START Material for this exercise

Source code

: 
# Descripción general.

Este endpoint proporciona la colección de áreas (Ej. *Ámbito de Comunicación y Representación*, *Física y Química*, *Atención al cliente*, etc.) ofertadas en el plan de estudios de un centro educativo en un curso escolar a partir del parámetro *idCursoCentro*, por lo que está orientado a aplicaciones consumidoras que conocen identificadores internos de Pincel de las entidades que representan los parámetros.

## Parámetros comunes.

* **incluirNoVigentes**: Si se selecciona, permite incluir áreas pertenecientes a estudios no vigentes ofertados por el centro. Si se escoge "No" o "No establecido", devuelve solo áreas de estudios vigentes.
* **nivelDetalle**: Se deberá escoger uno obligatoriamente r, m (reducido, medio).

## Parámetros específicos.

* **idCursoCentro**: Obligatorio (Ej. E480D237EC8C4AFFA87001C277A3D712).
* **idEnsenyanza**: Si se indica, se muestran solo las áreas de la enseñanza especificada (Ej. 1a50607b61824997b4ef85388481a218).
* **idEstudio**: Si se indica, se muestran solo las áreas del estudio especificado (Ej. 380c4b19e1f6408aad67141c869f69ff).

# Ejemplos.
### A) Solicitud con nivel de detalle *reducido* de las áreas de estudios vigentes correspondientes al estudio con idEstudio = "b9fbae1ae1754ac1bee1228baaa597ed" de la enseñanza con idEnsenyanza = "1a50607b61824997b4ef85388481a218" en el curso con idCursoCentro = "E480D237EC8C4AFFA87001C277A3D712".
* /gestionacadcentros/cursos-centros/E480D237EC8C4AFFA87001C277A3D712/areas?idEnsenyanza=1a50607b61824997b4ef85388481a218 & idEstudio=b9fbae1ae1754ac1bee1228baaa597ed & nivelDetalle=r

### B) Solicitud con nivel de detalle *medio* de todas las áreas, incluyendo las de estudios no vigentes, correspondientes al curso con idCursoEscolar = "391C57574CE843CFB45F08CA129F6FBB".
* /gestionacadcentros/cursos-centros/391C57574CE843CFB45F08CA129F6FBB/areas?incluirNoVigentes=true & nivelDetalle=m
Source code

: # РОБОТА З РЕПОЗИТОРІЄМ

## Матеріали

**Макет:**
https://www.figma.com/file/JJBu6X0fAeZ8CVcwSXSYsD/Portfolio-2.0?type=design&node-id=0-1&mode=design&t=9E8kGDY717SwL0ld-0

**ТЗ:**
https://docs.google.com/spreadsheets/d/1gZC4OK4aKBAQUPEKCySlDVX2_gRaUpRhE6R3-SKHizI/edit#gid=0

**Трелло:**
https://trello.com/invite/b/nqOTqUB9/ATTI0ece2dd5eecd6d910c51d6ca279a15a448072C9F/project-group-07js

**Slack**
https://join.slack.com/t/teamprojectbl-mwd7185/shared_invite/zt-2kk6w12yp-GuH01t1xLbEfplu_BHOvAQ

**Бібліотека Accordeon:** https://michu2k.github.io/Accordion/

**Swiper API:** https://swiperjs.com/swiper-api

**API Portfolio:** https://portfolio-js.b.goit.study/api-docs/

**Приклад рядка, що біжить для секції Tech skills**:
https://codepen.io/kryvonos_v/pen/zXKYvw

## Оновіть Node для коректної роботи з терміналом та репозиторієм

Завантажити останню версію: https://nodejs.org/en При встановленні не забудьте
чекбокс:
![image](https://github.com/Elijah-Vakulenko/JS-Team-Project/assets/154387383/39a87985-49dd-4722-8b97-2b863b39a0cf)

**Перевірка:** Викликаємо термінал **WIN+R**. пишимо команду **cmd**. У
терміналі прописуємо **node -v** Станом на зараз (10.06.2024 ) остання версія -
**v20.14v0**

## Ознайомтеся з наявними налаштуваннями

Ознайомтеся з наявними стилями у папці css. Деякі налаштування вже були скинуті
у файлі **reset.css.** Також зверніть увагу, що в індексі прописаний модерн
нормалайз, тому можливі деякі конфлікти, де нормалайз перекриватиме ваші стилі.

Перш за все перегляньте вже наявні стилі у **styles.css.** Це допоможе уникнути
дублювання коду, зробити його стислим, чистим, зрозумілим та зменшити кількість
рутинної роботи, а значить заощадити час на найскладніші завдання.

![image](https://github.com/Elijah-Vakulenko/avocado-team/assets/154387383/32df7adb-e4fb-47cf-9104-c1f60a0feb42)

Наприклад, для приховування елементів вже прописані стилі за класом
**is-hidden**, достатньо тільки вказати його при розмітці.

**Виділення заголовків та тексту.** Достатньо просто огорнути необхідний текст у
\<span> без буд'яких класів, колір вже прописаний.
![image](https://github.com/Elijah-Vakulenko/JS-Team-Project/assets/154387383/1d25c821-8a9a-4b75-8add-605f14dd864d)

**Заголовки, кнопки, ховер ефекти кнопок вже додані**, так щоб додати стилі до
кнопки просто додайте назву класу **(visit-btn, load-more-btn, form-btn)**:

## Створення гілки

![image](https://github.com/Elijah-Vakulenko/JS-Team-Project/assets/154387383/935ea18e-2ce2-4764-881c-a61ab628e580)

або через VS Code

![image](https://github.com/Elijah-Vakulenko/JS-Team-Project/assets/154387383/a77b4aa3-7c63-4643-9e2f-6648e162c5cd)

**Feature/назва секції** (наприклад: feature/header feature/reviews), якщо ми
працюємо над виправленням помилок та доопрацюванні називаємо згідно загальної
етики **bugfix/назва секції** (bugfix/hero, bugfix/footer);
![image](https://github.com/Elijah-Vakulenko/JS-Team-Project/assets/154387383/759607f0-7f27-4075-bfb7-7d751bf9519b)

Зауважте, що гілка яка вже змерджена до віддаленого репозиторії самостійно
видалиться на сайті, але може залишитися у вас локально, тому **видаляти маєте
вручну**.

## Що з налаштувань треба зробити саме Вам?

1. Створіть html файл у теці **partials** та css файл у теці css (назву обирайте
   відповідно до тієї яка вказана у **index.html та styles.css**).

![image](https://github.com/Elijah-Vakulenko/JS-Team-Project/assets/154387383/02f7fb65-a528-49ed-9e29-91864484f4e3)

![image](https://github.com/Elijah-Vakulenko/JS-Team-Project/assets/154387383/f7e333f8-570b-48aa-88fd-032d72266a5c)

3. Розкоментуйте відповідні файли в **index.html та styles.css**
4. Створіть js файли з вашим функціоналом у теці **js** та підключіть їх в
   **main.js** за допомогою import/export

END Material for this exercise

A word-for-word restatement of all the records is required.

▸ **Exercise answer**
Source code

: 
# Descripción general.

Este endpoint proporciona la colección de áreas (Ej. *Ámbito de Comunicación y Representación*, *Física y Química*, *Atención al cliente*, etc.) ofertadas en el plan de estudios de un centro educativo en un curso escolar a partir del parámetro *idCursoCentro*, por lo que está orientado a aplicaciones consumidoras que conocen identificadores internos de Pincel de las entidades que representan los parámetros.

## Parámetros comunes.

* **incluirNoVigentes**: Si se selecciona, permite incluir áreas pertenecientes a estudios no vigentes ofertados por el centro. Si se escoge "No" o "No establecido", devuelve solo áreas de estudios vigentes.
* **nivelDetalle**: Se deberá escoger uno obligatoriamente r, m (reducido, medio).

## Parámetros específicos.

* **idCursoCentro**: Obligatorio (Ej. E480D237EC8C4AFFA87001C277A3D712).
* **idEnsenyanza**: Si se indica, se muestran solo las áreas de la enseñanza especificada (Ej. 1a50607b61824997b4ef85388481a218).
* **idEstudio**: Si se indica, se muestran solo las áreas del estudio especificado (Ej. 380c4b19e1f6408aad67141c869f69ff).

# Ejemplos.
### A) Solicitud con nivel de detalle *reducido* de las áreas de estudios vigentes correspondientes al estudio con idEstudio = "b9fbae1ae1754ac1bee1228baaa597ed" de la enseñanza con idEnsenyanza = "1a50607b61824997b4ef85388481a218" en el curso con idCursoCentro = "E480D237EC8C4AFFA87001C277A3D712".
* /gestionacadcentros/cursos-centros/E480D237EC8C4AFFA87001C277A3D712/areas?idEnsenyanza=1a50607b61824997b4ef85388481a218 & idEstudio=b9fbae1ae1754ac1bee1228baaa597ed & nivelDetalle=r

### B) Solicitud con nivel de detalle *medio* de todas las áreas, incluyendo las de estudios no vigentes, correspondientes al curso con idCursoEscolar = "391C57574CE843CFB45F08CA129F6FBB".
* /gestionacadcentros/cursos-centros/391C57574CE843CFB45F08CA129F6FBB/areas?incluirNoVigentes=true & nivelDetalle=m
Source code

: # РОБОТА З РЕПОЗИТОРІЄМ

## Матеріали

**Макет:**
https://www.figma.com/file/JJBu6X0fAeZ8CVcwSXSYsD/Portfolio-2.0?type=design&node-id=0-1&mode=design&t=9E8kGDY717SwL0ld-0

**ТЗ:**
https://docs.google.com/spreadsheets/d/1gZC4OK4aKBAQUPEKCySlDVX2_gRaUpRhE6R3-SKHizI/edit#gid=0

**Трелло:**
https://trello.com/invite/b/nqOTqUB9/ATTI0ece2dd5eecd6d910c51d6ca279a15a448072C9F/project-group-07js

**Slack**
https://join.slack.com/t/teamprojectbl-mwd7185/shared_invite/zt-2kk6w12yp-GuH01t1xLbEfplu_BHOvAQ

**Бібліотека Accordeon:** https://michu2k.github.io/Accordion/

**Swiper API:** https://swiperjs.com/swiper-api

**API Portfolio:** https://portfolio-js.b.goit.study/api-docs/

**Приклад рядка, що біжить для секції Tech skills**:
https://codepen.io/kryvonos_v/pen/zXKYvw

## Оновіть Node для коректної роботи з терміналом та репозиторієм

Завантажити останню версію: https://nodejs.org/en При встановленні не забудьте
чекбокс:
![image](https://github.com/Elijah-Vakulenko/JS-Team-Project/assets/154387383/39a87985-49dd-4722-8b97-2b863b39a0cf)

**Перевірка:** Викликаємо термінал **WIN+R**. пишимо команду **cmd**. У
терміналі прописуємо **node -v** Станом на зараз (10.06.2024 ) остання версія -
**v20.14v0**

## Ознайомтеся з наявними налаштуваннями

Ознайомтеся з наявними стилями у папці css. Деякі налаштування вже були скинуті
у файлі **reset.css.** Також зверніть увагу, що в індексі прописаний модерн
нормалайз, тому можливі деякі конфлікти, де нормалайз перекриватиме ваші стилі.

Перш за все перегляньте вже наявні стилі у **styles.css.** Це допоможе уникнути
дублювання коду, зробити його стислим, чистим, зрозумілим та зменшити кількість
рутинної роботи, а значить заощадити час на найскладніші завдання.

![image](https://github.com/Elijah-Vakulenko/avocado-team/assets/154387383/32df7adb-e4fb-47cf-9104-c1f60a0feb42)

Наприклад, для приховування елементів вже прописані стилі за класом
**is-hidden**, достатньо тільки вказати його при розмітці.

**Виділення заголовків та тексту.** Достатньо просто огорнути необхідний текст у
\<span> без буд'яких класів, колір вже прописаний.
![image](https://github.com/Elijah-Vakulenko/JS-Team-Project/assets/154387383/1d25c821-8a9a-4b75-8add-605f14dd864d)

**Заголовки, кнопки, ховер ефекти кнопок вже додані**, так щоб додати стилі до
кнопки просто додайте назву класу **(visit-btn, load-more-btn, form-btn)**:

## Створення гілки

![image](https://github.com/Elijah-Vakulenko/JS-Team-Project/assets/154387383/935ea18e-2ce2-4764-881c-a61ab628e580)

або через VS Code

![image](https://github.com/Elijah-Vakulenko/JS-Team-Project/assets/154387383/a77b4aa3-7c63-4643-9e2f-6648e162c5cd)

**Feature/назва секції** (наприклад: feature/header feature/reviews), якщо ми
працюємо над виправленням помилок та доопрацюванні називаємо згідно загальної
етики **bugfix/назва секції** (bugfix/hero, bugfix/footer);
![image](https://github.com/Elijah-Vakulenko/JS-Team-Project/assets/154387383/759607f0-7f27-4075-bfb7-7d751bf9519b)

Зауважте, що гілка яка вже змерджена до віддаленого репозиторії самостійно
видалиться на сайті, але може залишитися у вас локально, тому **видаляти маєте
вручну**.

## Що з налаштувань треба зробити саме Вам?

1. Створіть html файл у теці **partials** та css файл у теці css (назву обирайте
   відповідно до тієї яка вказана у **index.html та styles.css**).

![image](https://github.com/Elijah-Vakulenko/JS-Team-Project/assets/154387383/02f7fb65-a528-49ed-9e29-91864484f4e3)

![image](https://github.com/Elijah-Vakulenko/JS-Team-Project/assets/154387383/f7e333f8-570b-48aa-88fd-032d72266a5c)

3. Розкоментуйте відповідні файли в **index.html та styles.css**
4. Створіть js файли з вашим функціоналом у теці **js** та підключіть їх в
   **main.js** за допомогою import/export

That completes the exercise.